▼
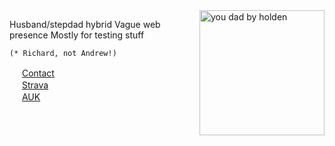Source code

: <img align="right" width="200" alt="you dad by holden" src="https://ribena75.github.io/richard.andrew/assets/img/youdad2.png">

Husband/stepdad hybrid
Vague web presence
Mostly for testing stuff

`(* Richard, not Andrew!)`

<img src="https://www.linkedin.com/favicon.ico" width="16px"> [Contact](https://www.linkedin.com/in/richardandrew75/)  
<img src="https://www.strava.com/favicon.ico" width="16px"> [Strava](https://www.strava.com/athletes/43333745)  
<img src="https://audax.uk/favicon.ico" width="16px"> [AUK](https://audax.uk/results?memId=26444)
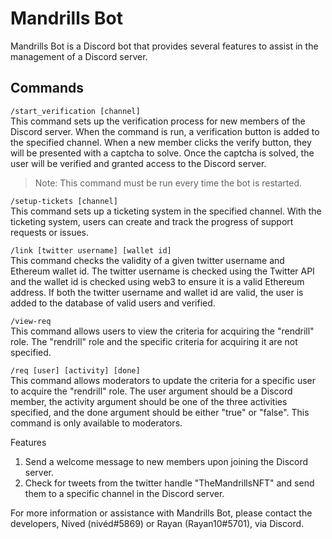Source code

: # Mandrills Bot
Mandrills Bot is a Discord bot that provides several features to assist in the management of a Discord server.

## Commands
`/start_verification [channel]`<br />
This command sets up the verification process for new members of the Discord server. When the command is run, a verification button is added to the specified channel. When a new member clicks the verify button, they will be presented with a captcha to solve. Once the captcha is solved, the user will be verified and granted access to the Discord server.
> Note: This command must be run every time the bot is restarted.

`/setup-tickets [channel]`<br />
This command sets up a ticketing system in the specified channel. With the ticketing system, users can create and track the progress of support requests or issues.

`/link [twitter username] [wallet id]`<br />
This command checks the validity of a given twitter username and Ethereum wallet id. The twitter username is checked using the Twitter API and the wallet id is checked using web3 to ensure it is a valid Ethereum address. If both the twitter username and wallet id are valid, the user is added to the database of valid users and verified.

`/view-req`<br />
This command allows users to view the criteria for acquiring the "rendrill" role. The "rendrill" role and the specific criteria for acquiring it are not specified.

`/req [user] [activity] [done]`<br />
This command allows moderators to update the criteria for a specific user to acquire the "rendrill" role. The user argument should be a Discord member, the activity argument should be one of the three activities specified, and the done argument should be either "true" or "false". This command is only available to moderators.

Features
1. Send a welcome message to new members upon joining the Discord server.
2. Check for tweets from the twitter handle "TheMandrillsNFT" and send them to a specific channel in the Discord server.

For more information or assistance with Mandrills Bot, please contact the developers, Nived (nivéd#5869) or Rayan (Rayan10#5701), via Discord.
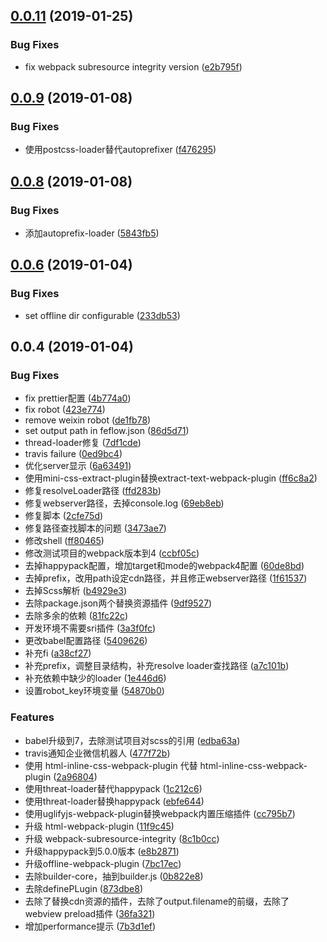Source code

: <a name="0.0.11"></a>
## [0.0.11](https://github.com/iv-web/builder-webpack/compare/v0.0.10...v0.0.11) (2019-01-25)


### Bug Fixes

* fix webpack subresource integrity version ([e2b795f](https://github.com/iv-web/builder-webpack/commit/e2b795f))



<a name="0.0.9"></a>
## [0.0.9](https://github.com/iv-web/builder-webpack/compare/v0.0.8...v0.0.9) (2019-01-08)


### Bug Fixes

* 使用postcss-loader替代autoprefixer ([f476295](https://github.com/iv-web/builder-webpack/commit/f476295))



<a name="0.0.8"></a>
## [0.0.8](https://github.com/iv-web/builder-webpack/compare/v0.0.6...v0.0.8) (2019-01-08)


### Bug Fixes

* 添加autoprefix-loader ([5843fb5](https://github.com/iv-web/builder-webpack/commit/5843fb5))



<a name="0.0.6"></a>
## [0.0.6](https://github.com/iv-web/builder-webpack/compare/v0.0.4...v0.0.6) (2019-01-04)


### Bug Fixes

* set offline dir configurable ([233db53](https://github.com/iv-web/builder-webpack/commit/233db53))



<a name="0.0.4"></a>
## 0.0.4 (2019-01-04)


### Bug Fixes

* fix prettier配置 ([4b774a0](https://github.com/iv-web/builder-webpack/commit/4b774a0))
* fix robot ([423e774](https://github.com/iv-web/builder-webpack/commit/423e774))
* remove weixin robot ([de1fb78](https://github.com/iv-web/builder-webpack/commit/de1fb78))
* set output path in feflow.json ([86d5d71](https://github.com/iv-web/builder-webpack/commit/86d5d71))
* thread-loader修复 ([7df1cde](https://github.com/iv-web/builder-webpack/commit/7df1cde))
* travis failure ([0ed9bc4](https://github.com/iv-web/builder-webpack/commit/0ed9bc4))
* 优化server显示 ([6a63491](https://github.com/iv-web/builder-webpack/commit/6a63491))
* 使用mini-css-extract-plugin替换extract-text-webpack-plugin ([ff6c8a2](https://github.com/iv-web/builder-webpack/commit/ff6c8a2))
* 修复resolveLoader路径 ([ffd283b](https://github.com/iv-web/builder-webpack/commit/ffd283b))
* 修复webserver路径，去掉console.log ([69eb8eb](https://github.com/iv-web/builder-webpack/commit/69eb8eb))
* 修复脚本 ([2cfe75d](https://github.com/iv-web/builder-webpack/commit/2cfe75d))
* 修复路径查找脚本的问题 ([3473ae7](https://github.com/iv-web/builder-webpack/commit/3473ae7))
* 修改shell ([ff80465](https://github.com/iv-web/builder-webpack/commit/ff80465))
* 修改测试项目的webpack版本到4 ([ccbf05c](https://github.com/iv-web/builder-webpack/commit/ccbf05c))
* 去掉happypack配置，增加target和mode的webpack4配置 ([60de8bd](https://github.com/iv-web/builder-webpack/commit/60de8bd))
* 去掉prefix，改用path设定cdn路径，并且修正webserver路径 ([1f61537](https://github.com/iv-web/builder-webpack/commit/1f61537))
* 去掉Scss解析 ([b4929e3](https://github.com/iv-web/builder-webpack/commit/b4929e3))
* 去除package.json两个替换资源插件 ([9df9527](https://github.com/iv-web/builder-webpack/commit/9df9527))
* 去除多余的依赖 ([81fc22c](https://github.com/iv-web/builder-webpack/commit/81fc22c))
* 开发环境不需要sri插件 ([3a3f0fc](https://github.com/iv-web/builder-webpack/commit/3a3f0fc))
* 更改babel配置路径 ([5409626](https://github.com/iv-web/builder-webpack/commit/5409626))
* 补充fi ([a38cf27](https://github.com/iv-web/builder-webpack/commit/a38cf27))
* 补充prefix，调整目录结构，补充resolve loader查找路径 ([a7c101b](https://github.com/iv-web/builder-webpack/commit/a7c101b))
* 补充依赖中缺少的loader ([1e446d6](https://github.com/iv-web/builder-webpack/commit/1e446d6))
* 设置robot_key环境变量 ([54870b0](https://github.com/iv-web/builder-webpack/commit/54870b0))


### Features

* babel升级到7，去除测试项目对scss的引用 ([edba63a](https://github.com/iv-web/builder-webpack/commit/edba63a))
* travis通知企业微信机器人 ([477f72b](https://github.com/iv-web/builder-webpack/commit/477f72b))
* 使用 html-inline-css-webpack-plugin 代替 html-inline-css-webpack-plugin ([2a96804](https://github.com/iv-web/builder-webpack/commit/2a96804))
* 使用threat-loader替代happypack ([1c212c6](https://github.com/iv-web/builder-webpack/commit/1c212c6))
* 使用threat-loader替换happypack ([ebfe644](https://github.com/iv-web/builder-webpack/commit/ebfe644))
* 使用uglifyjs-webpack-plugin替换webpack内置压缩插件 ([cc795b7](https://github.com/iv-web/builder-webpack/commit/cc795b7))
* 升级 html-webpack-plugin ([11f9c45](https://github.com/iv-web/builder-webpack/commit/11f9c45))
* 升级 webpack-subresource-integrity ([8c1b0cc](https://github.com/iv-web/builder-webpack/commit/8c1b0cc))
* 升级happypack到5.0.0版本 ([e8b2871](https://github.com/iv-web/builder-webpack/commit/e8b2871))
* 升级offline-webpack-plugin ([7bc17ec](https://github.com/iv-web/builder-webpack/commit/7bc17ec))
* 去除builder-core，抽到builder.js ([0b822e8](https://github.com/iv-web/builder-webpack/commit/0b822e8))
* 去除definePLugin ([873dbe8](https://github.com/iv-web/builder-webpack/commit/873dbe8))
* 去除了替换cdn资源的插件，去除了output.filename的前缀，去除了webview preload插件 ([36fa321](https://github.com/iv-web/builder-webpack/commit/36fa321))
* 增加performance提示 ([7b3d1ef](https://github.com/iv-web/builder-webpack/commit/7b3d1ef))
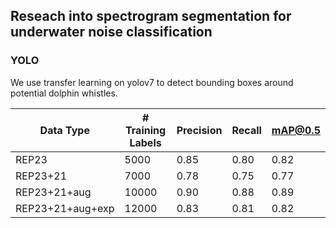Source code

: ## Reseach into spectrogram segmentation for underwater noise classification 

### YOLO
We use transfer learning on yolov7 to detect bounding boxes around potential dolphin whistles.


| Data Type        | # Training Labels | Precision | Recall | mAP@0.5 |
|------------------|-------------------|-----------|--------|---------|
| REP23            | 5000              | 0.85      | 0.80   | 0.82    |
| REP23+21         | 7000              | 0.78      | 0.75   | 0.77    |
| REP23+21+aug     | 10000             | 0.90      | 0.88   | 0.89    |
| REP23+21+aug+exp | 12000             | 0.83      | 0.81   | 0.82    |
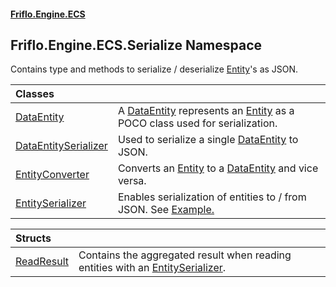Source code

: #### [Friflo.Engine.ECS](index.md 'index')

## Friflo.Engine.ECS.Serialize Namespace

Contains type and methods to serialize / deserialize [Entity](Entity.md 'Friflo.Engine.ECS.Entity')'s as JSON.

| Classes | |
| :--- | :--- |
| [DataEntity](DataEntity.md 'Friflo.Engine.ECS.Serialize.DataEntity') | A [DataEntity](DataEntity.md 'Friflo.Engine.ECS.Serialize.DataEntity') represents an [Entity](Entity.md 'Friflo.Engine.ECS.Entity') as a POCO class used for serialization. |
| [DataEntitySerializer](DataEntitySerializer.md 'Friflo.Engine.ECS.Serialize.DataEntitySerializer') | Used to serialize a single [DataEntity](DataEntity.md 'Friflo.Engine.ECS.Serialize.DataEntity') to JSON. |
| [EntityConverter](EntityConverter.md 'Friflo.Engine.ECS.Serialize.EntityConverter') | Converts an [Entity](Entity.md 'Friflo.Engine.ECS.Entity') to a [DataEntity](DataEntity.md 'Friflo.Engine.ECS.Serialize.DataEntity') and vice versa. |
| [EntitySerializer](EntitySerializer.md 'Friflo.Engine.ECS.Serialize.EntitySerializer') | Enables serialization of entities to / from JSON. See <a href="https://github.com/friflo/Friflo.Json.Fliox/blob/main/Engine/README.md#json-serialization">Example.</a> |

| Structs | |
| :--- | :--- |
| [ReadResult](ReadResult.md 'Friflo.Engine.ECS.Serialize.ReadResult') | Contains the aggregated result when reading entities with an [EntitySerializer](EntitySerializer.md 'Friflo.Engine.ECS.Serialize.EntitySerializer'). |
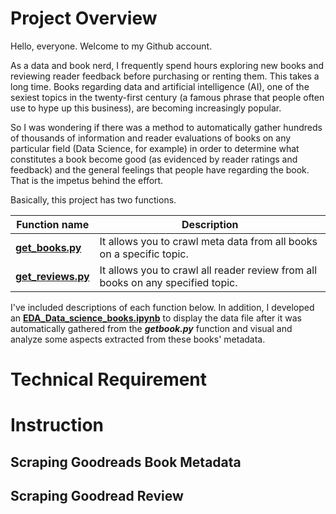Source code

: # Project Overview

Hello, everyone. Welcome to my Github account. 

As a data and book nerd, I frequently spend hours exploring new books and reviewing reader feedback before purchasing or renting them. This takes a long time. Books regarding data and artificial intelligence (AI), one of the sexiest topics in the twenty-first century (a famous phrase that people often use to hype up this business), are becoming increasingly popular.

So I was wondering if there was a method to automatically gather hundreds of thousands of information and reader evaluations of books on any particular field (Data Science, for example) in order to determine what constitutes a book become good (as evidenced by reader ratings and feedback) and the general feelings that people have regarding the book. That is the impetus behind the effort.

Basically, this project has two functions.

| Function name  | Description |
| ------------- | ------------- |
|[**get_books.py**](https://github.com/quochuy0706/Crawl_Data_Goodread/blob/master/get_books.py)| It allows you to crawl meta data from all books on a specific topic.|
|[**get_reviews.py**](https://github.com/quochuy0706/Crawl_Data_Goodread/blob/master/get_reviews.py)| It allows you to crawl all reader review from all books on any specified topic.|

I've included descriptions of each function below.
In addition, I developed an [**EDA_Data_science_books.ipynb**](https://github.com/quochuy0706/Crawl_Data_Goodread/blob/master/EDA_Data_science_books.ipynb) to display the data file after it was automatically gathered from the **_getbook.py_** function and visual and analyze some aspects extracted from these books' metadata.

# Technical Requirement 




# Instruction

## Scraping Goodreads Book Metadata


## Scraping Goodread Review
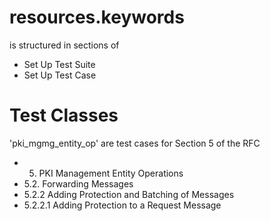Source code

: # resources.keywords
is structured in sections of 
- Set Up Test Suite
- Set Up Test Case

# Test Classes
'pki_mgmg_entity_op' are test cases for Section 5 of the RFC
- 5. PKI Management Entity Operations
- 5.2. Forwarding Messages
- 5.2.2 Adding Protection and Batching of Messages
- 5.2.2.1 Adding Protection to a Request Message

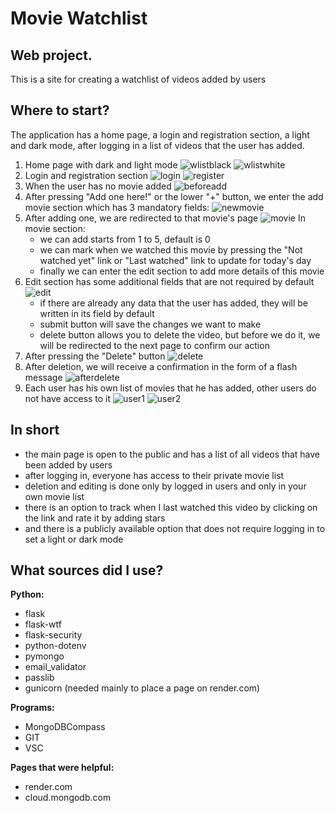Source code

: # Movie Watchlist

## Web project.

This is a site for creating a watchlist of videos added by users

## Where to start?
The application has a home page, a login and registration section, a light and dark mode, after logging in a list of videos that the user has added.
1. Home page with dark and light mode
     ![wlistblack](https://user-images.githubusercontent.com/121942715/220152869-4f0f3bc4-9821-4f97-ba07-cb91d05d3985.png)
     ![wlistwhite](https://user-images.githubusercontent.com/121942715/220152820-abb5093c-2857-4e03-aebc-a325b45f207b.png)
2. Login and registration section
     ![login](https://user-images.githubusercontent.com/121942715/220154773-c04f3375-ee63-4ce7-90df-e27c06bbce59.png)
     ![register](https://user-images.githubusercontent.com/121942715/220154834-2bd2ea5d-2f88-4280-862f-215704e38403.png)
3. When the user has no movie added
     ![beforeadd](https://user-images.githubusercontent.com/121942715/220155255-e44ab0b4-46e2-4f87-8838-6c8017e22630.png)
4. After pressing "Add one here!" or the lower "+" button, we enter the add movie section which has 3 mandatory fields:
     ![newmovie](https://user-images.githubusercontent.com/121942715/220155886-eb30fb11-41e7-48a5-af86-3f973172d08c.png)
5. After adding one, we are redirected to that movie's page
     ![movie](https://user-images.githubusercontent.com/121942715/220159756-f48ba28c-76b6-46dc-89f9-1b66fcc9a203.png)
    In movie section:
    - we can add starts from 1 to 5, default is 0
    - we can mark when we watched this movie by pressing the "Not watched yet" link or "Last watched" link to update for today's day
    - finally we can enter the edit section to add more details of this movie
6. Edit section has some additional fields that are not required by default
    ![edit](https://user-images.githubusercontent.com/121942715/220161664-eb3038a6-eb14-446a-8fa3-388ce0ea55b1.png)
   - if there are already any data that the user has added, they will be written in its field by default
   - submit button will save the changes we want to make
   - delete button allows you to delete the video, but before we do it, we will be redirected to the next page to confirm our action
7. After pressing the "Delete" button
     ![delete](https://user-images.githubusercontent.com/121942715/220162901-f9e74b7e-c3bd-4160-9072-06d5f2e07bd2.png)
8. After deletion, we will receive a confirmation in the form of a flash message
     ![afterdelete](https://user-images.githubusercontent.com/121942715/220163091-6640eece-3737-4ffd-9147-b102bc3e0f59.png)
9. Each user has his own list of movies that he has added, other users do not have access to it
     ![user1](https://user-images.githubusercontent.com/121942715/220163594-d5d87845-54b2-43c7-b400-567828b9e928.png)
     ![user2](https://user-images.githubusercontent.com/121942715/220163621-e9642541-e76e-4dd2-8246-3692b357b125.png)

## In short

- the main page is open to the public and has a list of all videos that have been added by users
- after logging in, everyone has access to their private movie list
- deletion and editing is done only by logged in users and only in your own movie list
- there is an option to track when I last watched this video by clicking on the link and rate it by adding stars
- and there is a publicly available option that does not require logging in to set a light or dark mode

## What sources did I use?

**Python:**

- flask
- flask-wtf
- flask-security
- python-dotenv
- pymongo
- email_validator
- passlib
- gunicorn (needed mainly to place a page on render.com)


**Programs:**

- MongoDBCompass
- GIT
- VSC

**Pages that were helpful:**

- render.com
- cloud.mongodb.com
▲
YOUR TASK: Tally the lines of the records above that contain the word "role". Give only the total.

RESPONSE BELOW: 2